These were comfortable years, as the wife's health became good, and he was vigorous. He went to the Painted Cave over the Indian trail with Professor Bowers, who made it known to the Smithsonian Institution. He was with the Professor upon his researches when he sent three tons of relics to the Institution. They were good comrades, liking the same things in nature, and the study of early men.

They believed the Cave a place of records for all tribes, as a few marks in many places were the same, but never all in any place. He believed it was the crossroads from the coast to the interior and the prehistoric courthouse of each tribe's private mark for its family or tribe. Many caves were found but only one or two with records corresponding to those in the large cave.

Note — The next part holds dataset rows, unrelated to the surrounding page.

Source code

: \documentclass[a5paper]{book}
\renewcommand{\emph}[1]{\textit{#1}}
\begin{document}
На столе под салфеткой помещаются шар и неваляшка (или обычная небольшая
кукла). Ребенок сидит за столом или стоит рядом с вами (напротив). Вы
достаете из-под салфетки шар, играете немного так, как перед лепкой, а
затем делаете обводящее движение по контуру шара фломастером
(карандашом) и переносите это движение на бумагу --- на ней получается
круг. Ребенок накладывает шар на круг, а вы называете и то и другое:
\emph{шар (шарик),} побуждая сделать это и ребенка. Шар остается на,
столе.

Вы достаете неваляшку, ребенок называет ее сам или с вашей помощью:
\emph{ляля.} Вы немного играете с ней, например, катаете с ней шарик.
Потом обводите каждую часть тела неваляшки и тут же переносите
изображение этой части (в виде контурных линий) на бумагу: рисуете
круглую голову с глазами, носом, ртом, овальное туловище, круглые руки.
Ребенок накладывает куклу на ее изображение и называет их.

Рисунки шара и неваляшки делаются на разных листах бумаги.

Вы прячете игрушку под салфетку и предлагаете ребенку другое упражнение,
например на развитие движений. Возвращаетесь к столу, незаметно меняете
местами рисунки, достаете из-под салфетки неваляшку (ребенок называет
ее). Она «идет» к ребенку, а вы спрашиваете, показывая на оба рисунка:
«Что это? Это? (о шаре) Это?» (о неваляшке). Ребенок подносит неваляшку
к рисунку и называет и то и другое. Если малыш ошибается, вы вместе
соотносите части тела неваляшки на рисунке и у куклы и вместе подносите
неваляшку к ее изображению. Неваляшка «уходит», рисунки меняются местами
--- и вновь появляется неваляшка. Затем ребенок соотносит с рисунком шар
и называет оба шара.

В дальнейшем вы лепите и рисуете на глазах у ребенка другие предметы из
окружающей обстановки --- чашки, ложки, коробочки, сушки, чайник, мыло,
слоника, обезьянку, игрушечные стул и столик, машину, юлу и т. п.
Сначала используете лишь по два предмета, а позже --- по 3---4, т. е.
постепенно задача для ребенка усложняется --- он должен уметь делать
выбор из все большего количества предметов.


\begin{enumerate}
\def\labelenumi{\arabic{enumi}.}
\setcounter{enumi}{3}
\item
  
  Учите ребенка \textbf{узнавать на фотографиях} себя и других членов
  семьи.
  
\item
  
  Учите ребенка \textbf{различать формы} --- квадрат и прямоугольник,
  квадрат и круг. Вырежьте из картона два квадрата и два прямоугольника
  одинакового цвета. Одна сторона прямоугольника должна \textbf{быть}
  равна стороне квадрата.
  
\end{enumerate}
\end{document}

There were many paintings outside and signs of fires which soon disintegrated, and part of the front slid away a couple of years after their first trip to it.

MISSION VINEYARD AND ORCHARD

The Mission winery was at the mouth of San Jose creek. The valley and foothills vineyards, the large vats and still for making wine and brandy were old but in full bearing. Indians still trod the grapes and pulled yellow jackets off their bare feet and legs as they had been taught by the Mission Fathers. There was more than enough "firewater" made to supply the Presidio and the Mission needs.

Up the creek a mile or more was the Mission tannery. An Indian with red hair and freckled face worked it. His father was a sea cook, his mother a Digger Indian. So he was, as the saying was then, "A son of a sea cook," which meant all that was implied.

He was a quiet, honest man, doing beautiful work, but his sons and daughters bred back, one son murdering his brother, and there was a wild hunt and San Quentin for another son who had attacked a teacher in an out of the way school. Thus closed the race of halfbreeds.

Foster had many deerskins and the tanner cured them for him. He thought they would make lovely pants for his little grandsons, as both mother and daughter had sewing machines which were run by hand. They tried it, but the dew wet them. Then they stretched and were cold, sticky things. Then they dried and chafed the boys' legs and were abandoned.

The Mission orchard was in another canyon, Maria Ignacio canyon. The prince of the tribe was living, an upright, sober Indian, caring for the oranges, pomegranates, olives and pears, grapes and berries in another glen at the foot of the mountain. He and his sons were splendid horsemen and broke and trained horses on the Moore ranch. They followed this work for many years, the last of the once large tribe.

SAN MARCOS PASS TOLL ROAD

A stage road was built over the mountains into the Santa Ynez Valley, the tollhouse at the top. In one place grooves had to be cut across the slippery rock so the horses could get a foothold. There were very steep grades on both sides.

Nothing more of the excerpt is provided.